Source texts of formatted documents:

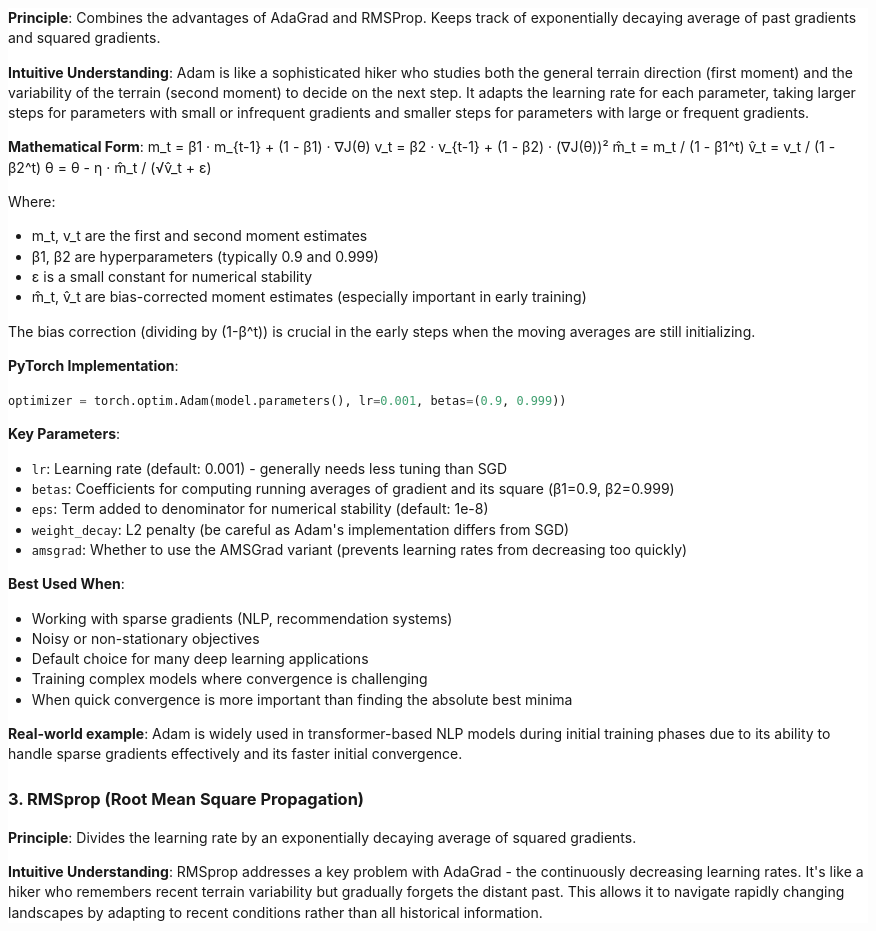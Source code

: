**Principle**: Combines the advantages of AdaGrad and RMSProp. Keeps track of exponentially decaying average of past gradients and squared gradients.

**Intuitive Understanding**:
Adam is like a sophisticated hiker who studies both the general terrain direction (first moment) and the variability of the terrain (second moment) to decide on the next step. It adapts the learning rate for each parameter, taking larger steps for parameters with small or infrequent gradients and smaller steps for parameters with large or frequent gradients.

**Mathematical Form**:
m_t = β1 · m_{t-1} + (1 - β1) · ∇J(θ)
v_t = β2 · v_{t-1} + (1 - β2) · (∇J(θ))²
m̂_t = m_t / (1 - β1^t)
v̂_t = v_t / (1 - β2^t)
θ = θ - η · m̂_t / (√v̂_t + ε)

Where:
- m_t, v_t are the first and second moment estimates
- β1, β2 are hyperparameters (typically 0.9 and 0.999)
- ε is a small constant for numerical stability
- m̂_t, v̂_t are bias-corrected moment estimates (especially important in early training)

The bias correction (dividing by (1-β^t)) is crucial in the early steps when the moving averages are still initializing.

**PyTorch Implementation**:
```python
optimizer = torch.optim.Adam(model.parameters(), lr=0.001, betas=(0.9, 0.999))
```

**Key Parameters**:
- `lr`: Learning rate (default: 0.001) - generally needs less tuning than SGD
- `betas`: Coefficients for computing running averages of gradient and its square (β1=0.9, β2=0.999)
- `eps`: Term added to denominator for numerical stability (default: 1e-8)
- `weight_decay`: L2 penalty (be careful as Adam's implementation differs from SGD)
- `amsgrad`: Whether to use the AMSGrad variant (prevents learning rates from decreasing too quickly)

**Best Used When**:
- Working with sparse gradients (NLP, recommendation systems)
- Noisy or non-stationary objectives
- Default choice for many deep learning applications
- Training complex models where convergence is challenging
- When quick convergence is more important than finding the absolute best minima

**Real-world example**: Adam is widely used in transformer-based NLP models during initial training phases due to its ability to handle sparse gradients effectively and its faster initial convergence.

### 3. RMSprop (Root Mean Square Propagation)

**Principle**: Divides the learning rate by an exponentially decaying average of squared gradients.

**Intuitive Understanding**:
RMSprop addresses a key problem with AdaGrad - the continuously decreasing learning rates. It's like a hiker who remembers recent terrain variability but gradually forgets the distant past. This allows it to navigate rapidly changing landscapes by adapting to recent conditions rather than all historical information.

Your instructions ::
Go through the records above and copy every line with the word "numerical".

Answer space ::
- ε is a small constant for numerical stability
- `eps`: Term added to denominator for numerical stability (default: 1e-8)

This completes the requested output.